» WHAT YOU WILL DO:
Check every line of the records below for the string "Node" and copy the ones that have it.

** SUPPLIED ENTRIES follows **

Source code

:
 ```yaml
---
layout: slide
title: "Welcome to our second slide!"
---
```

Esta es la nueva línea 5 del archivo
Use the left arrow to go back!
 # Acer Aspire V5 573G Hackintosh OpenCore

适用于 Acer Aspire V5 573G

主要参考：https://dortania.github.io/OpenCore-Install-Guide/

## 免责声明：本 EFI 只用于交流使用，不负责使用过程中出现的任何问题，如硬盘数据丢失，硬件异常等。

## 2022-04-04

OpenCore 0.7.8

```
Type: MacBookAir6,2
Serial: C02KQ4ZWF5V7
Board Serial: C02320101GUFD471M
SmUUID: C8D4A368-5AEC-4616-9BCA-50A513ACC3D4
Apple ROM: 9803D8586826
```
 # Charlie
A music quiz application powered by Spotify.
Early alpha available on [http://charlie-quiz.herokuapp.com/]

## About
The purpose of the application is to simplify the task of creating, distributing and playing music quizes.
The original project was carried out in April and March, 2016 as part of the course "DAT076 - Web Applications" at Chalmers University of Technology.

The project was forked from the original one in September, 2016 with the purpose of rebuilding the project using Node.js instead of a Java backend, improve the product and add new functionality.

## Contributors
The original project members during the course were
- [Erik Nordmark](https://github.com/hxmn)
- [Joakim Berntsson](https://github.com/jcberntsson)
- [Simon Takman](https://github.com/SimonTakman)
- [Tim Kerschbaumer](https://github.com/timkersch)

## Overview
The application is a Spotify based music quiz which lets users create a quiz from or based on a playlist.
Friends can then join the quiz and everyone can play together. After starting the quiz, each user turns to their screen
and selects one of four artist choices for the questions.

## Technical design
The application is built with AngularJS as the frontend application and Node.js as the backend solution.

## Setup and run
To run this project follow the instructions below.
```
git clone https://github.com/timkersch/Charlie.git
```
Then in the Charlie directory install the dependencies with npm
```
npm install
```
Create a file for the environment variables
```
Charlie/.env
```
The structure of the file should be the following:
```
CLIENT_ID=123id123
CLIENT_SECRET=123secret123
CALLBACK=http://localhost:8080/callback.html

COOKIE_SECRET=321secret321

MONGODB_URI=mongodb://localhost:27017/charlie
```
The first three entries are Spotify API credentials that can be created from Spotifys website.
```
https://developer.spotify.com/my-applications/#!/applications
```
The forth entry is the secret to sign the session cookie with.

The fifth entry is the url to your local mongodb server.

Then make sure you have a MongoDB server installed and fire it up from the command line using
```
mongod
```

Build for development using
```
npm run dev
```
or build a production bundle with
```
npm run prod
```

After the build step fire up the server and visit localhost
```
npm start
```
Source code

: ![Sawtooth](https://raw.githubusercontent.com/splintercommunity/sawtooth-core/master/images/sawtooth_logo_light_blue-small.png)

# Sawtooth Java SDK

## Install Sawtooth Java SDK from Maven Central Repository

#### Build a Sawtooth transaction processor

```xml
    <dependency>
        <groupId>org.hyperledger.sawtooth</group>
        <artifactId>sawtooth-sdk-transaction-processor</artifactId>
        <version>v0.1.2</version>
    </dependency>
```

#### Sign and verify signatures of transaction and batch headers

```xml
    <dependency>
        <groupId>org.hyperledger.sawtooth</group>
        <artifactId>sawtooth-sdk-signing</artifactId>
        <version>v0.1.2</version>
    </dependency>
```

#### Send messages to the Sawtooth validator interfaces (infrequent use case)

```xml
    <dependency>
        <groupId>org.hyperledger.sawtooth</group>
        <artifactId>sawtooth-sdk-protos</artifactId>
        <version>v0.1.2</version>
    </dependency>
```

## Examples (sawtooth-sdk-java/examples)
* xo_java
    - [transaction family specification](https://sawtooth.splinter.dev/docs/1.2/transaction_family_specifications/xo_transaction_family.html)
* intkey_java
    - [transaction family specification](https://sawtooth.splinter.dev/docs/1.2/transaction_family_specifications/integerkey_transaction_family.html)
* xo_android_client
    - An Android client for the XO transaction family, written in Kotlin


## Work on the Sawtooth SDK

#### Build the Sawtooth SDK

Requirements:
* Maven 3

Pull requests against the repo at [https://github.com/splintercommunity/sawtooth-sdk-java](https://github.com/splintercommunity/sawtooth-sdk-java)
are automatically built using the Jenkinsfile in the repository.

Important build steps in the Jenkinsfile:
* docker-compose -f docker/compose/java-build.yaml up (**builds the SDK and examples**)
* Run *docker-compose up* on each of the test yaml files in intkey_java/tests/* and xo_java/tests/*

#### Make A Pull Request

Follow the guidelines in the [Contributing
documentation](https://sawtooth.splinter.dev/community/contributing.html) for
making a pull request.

** End of SUPPLIED ENTRIES **

» WRITTEN RESPONSE:
The project was forked from the original one in September, 2016 with the purpose of rebuilding the project using Node.js instead of a Java backend, improve the product and add new functionality.
The application is built with AngularJS as the frontend application and Node.js as the backend solution.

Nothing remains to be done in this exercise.